Data provided:

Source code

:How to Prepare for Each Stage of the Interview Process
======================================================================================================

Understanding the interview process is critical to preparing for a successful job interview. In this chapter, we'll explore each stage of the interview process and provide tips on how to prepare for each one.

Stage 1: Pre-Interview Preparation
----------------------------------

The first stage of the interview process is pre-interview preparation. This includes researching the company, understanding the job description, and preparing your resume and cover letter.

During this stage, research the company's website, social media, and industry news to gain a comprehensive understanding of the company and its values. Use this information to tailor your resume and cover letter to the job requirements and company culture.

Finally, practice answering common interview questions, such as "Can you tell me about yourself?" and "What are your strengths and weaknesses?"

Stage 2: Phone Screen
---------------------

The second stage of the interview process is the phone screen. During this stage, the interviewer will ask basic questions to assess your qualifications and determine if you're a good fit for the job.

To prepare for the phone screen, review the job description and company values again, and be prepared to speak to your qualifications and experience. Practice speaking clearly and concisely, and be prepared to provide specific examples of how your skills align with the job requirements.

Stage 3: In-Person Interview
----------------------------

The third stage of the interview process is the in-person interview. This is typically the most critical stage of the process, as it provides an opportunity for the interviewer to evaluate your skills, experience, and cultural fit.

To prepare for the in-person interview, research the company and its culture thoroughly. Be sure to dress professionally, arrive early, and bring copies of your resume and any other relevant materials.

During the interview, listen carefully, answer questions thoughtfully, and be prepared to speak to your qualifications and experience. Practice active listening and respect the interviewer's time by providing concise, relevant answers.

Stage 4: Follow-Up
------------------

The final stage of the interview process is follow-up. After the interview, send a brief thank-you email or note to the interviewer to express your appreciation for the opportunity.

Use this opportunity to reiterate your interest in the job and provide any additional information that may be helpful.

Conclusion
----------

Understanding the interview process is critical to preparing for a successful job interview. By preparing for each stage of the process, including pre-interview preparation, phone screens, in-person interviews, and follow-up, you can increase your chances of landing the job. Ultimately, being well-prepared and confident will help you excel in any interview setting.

Task to carry out:
Using the listing above, reproduce each line without omission.

Answer box:
Source code

:How to Prepare for Each Stage of the Interview Process
======================================================================================================

Understanding the interview process is critical to preparing for a successful job interview. In this chapter, we'll explore each stage of the interview process and provide tips on how to prepare for each one.

Stage 1: Pre-Interview Preparation
----------------------------------

The first stage of the interview process is pre-interview preparation. This includes researching the company, understanding the job description, and preparing your resume and cover letter.

During this stage, research the company's website, social media, and industry news to gain a comprehensive understanding of the company and its values. Use this information to tailor your resume and cover letter to the job requirements and company culture.

Finally, practice answering common interview questions, such as "Can you tell me about yourself?" and "What are your strengths and weaknesses?"

Stage 2: Phone Screen
---------------------

The second stage of the interview process is the phone screen. During this stage, the interviewer will ask basic questions to assess your qualifications and determine if you're a good fit for the job.

To prepare for the phone screen, review the job description and company values again, and be prepared to speak to your qualifications and experience. Practice speaking clearly and concisely, and be prepared to provide specific examples of how your skills align with the job requirements.

Stage 3: In-Person Interview
----------------------------

The third stage of the interview process is the in-person interview. This is typically the most critical stage of the process, as it provides an opportunity for the interviewer to evaluate your skills, experience, and cultural fit.

To prepare for the in-person interview, research the company and its culture thoroughly. Be sure to dress professionally, arrive early, and bring copies of your resume and any other relevant materials.

During the interview, listen carefully, answer questions thoughtfully, and be prepared to speak to your qualifications and experience. Practice active listening and respect the interviewer's time by providing concise, relevant answers.

Stage 4: Follow-Up
------------------

The final stage of the interview process is follow-up. After the interview, send a brief thank-you email or note to the interviewer to express your appreciation for the opportunity.

Use this opportunity to reiterate your interest in the job and provide any additional information that may be helpful.

Conclusion
----------

Understanding the interview process is critical to preparing for a successful job interview. By preparing for each stage of the process, including pre-interview preparation, phone screens, in-person interviews, and follow-up, you can increase your chances of landing the job. Ultimately, being well-prepared and confident will help you excel in any interview setting.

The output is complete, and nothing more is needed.